Words By: Abby Allen
Header Art By: Human Rights Watch
“Happily ever after”.
Three words we all grew up reading, hearing, and watching. But who were we looking at? Did they look like us? For the LGBTQ+ community, this question is answered with a resounding no. Media censorship has always been a site of controversy within any society, but when it comes to LGBTQ+ content, the odds seem to be forever stacked against this community in particular.
Homosexuality is legal in China, but same-sex marriage is still not recognised and the explicit control of LGBTQ+ content at a national level is certainly not a rare occurrence. The removal of gay content is one frequently exercised by the state-controlled media. As recent as 2015, the China Television Drama Production Industry Association published regulations claiming: “No television drama shall show abnormal sexual relationships and behaviors”, naming same-sex relationships as one of them.
With YouTube and Grindr blocked, online video platforms that do exist miss the mark for inclusivity. Sites like Mango TV have often come under fire for removing references to homosexuality and censoring rainbow flags – a universally acknowledged sign of LGBTQ+ pride. In 2019, several clips of Bohemian Rhapsody – the Freddie Mercury biopic celebrating his sexuality as a gay man – were stripped from the tape. Dividing opinions, some critics complained about the visual guessing game while others half-heartedly celebrated the fact the film was released at all.
In a country conflicted with decades of traditional values, Chinese censorship has left the LGBTQ+ community feeling ostracized by their own country and culture. In a 2016 study by the United Nations Development Programme, “no more than 15%” of Chinese LGBTQ+ members revealed their sexual or gender identity to their family. In the same report, discrimination against these members was registered most commonly within the family, followed by schools and workplaces.

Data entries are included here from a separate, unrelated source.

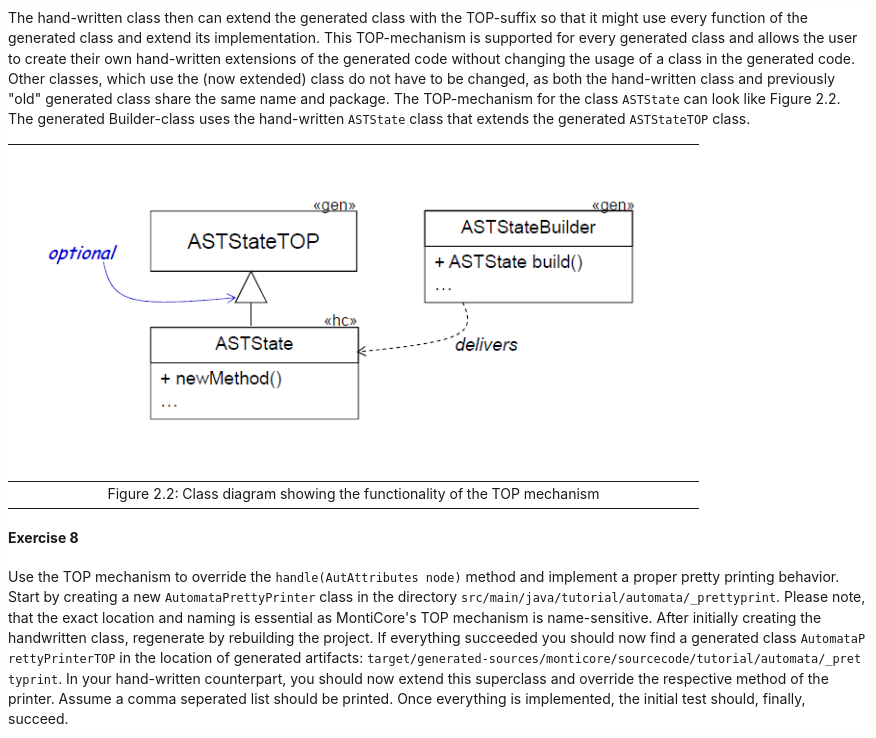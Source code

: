 The hand-written class then can extend the generated class with the TOP-suffix so that it might use every function of the generated class and extend its implementation.
This TOP-mechanism is supported for every generated class and allows the user to create their own hand-written extensions of the generated code without changing the usage of a class in the generated code.
Other classes, which use the (now extended) class do not have to be changed,
as both the hand-written class and previously "old" generated class share the same name and package.
The TOP-mechanism for the class `ASTState` can look like Figure 2.2.
The generated Builder-class uses the hand-written `ASTState` class that extends the generated `ASTStateTOP` class.


|           ![Class diagram showing the functionality of the TOP mechanism](02.top.png)           |
|:-----------------------------------------------------------------------------------------------:| 
| <a name="fig_2.1"></a> Figure 2.2: Class diagram showing the functionality of the TOP mechanism |




#### Exercise 8
Use the TOP mechanism to override the `handle(AutAttributes node)` method and 
implement a proper pretty printing behavior.
Start by creating a new `AutomataPrettyPrinter` class in the directory
`src/main/java/tutorial/automata/_prettyprint`.
Please note, that the exact location and naming is essential as MontiCore's
TOP mechanism is name-sensitive. 
After initially creating the handwritten class, regenerate by rebuilding the 
project.
If everything succeeded you should now find a generated class 
`AutomataPrettyPrinterTOP` in the location of generated artifacts:
`target/generated-sources/monticore/sourcecode/tutorial/automata/_prettyprint`.
In your hand-written counterpart, you should now extend this superclass and 
override the respective method of the printer.
Assume a comma seperated list should be printed.
Once everything is implemented, the initial test should, finally, succeed.
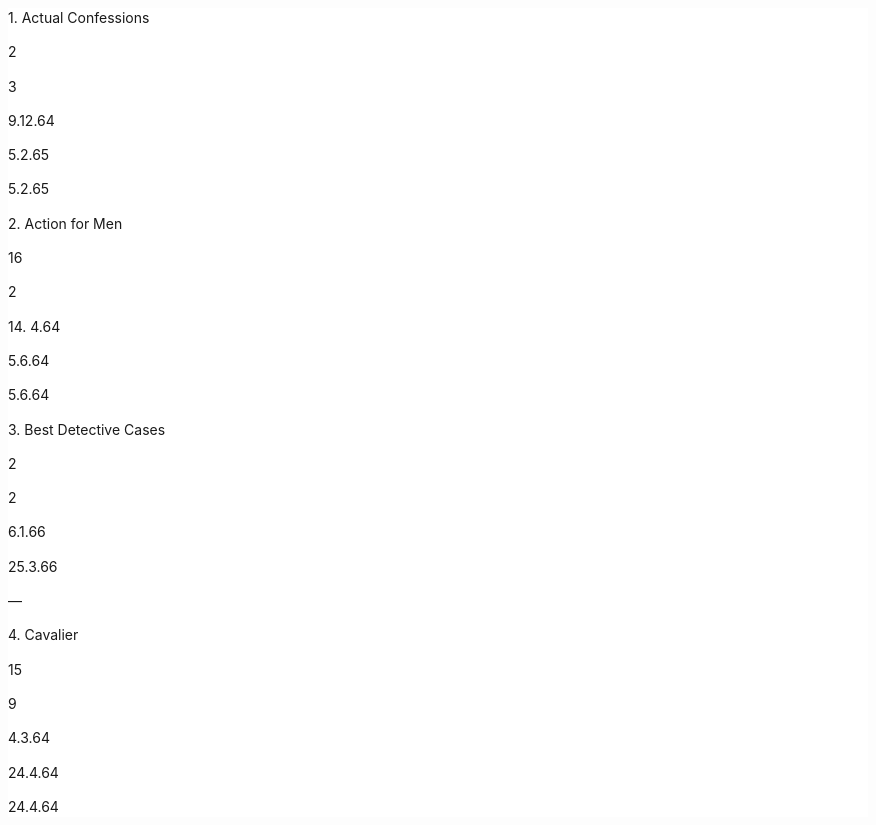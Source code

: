 </tr>

<tr>

<td><p>1. Actual Confessions</p></td>

<td><p>2</p></td>

<td><p>3</p></td>

<td><p>9.12.64</p></td>

<td><p>5.2.65</p></td>

<td><p>5.2.65</p></td>

</tr>

<tr>

<td><p>2. Action for Men</p></td>

<td><p>16</p></td>

<td><p>2</p></td>

<td><p>14. 4.64</p></td>

<td><p>5.6.64</p></td>

<td><p>5.6.64</p></td>

</tr>

<tr>

<td><p>3. Best Detective Cases</p></td>

<td><p>2</p></td>

<td><p>2</p></td>

<td><p>6.1.66</p></td>

<td><p>25.3.66</p></td>

<td><p>&#x2014;</p></td>

</tr>

<tr>

<td><p>4. Cavalier</p></td>

<td><p>15</p></td>

<td><p>9</p></td>

<td><p>4.3.64</p></td>

<td><p>24.4.64</p></td>

<td><p>24.4.64</p></td>

</tr>
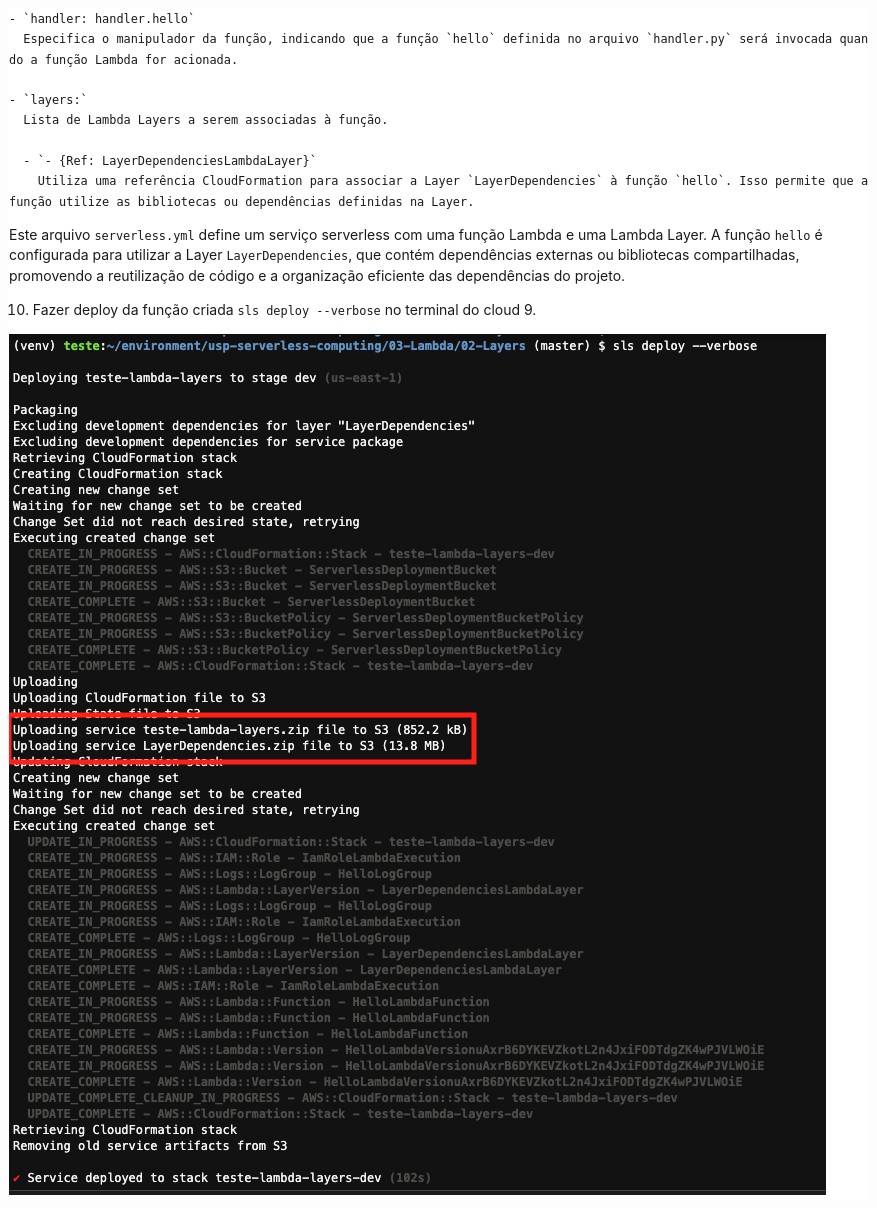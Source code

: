     - `handler: handler.hello`  
      Especifica o manipulador da função, indicando que a função `hello` definida no arquivo `handler.py` será invocada quando a função Lambda for acionada.

    - `layers:`  
      Lista de Lambda Layers a serem associadas à função.

      - `- {Ref: LayerDependenciesLambdaLayer}`  
        Utiliza uma referência CloudFormation para associar a Layer `LayerDependencies` à função `hello`. Isso permite que a função utilize as bibliotecas ou dependências definidas na Layer.

Este arquivo `serverless.yml` define um serviço serverless com uma função Lambda e uma Lambda Layer. A função `hello` é configurada para utilizar a Layer `LayerDependencies`, que contém dependências externas ou bibliotecas compartilhadas, promovendo a reutilização de código e a organização eficiente das dependências do projeto.

</blockquote>

10.  Fazer deploy da função criada `sls deploy --verbose` no terminal do cloud 9.
   
   ![img/slsdeploy.png](img/slsdeploy.png) 
<blockquote>
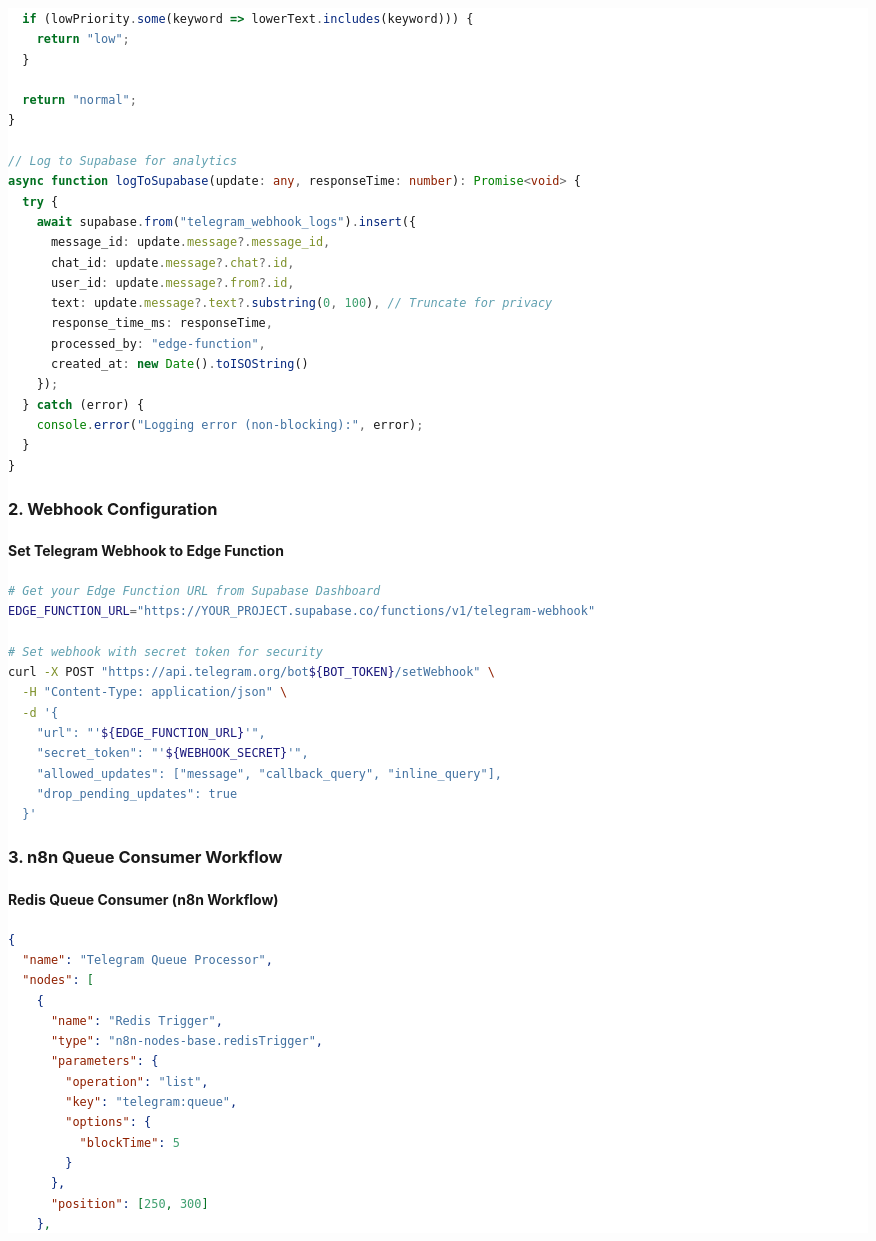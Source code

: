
 ```typescript
  if (lowPriority.some(keyword => lowerText.includes(keyword))) {
    return "low";
  }

  return "normal";
}

// Log to Supabase for analytics
async function logToSupabase(update: any, responseTime: number): Promise<void> {
  try {
    await supabase.from("telegram_webhook_logs").insert({
      message_id: update.message?.message_id,
      chat_id: update.message?.chat?.id,
      user_id: update.message?.from?.id,
      text: update.message?.text?.substring(0, 100), // Truncate for privacy
      response_time_ms: responseTime,
      processed_by: "edge-function",
      created_at: new Date().toISOString()
    });
  } catch (error) {
    console.error("Logging error (non-blocking):", error);
  }
}
```

### 2. Webhook Configuration

#### Set Telegram Webhook to Edge Function

```bash
# Get your Edge Function URL from Supabase Dashboard
EDGE_FUNCTION_URL="https://YOUR_PROJECT.supabase.co/functions/v1/telegram-webhook"

# Set webhook with secret token for security
curl -X POST "https://api.telegram.org/bot${BOT_TOKEN}/setWebhook" \
  -H "Content-Type: application/json" \
  -d '{
    "url": "'${EDGE_FUNCTION_URL}'",
    "secret_token": "'${WEBHOOK_SECRET}'",
    "allowed_updates": ["message", "callback_query", "inline_query"],
    "drop_pending_updates": true
  }'
```

### 3. n8n Queue Consumer Workflow

#### Redis Queue Consumer (n8n Workflow)

```json
{
  "name": "Telegram Queue Processor",
  "nodes": [
    {
      "name": "Redis Trigger",
      "type": "n8n-nodes-base.redisTrigger",
      "parameters": {
        "operation": "list",
        "key": "telegram:queue",
        "options": {
          "blockTime": 5
        }
      },
      "position": [250, 300]
    },
```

Censorship in Turkey has equally affected the LGBTQ+ community. Last summer, Ece Yorenc’s upcoming Netflix show If Only was pulled from production when authorities refused to permit a male homosexual character. As reported by the Financial Times, “If Only tells the story of Reyhan, an unhappily married mother of twins, who is suddenly transported back 30 years to the night her husband proposed”. Continuing this movement away from LGBTQ+ equality, a series of gay-rights protests broke out against President Erdoğan last month, after the president claimed that Turkey’s future belonged to people remaining in the “glorious past”.
Despite producing hit shows like Sex Education, Gentleman Jack and It’s a Sin, it might be too premature to assume that countries like the UK aren’t also haunted by a censored past. This year marks 33 years since the introduction of Section 28: A Local Government Act introduced by Margaret Thatcher that banned the promotion of homosexuality in schools and published material. This act, positioned alongside the HIV and AIDS epidemic, fuelled the fire of LGBTQ+ taboo, and proved the need for greater awareness even in the less traditional areas of the world.
Although Section 28 was repealed in November 2000, the need for LGBTQ+ equality in the UK has never stood more prominently than it does today. On the 8th of March 2021, MPs gathered for a debate in the House of Commons after the petition to make LGBTQ+ conversion therapy illegal gathered 256,392 signatures. The official Ban Conversion Therapy website urges: “Write to your MP to #BanConversionTherapy now! Only a legislative ban and publicly funded specialist support services for current victims and survivors will protect LGBTQIA+ people from this abusive practice. Your action can make the difference.”
Despite repeated medical warnings of these dangerous therapies, omitting this practice in the eyes of UK law speaks for the remaining work left for LGBTQ+ equality even now. Only when this continued censorship is stripped worldwide can all sexualities finally live their happily ever after.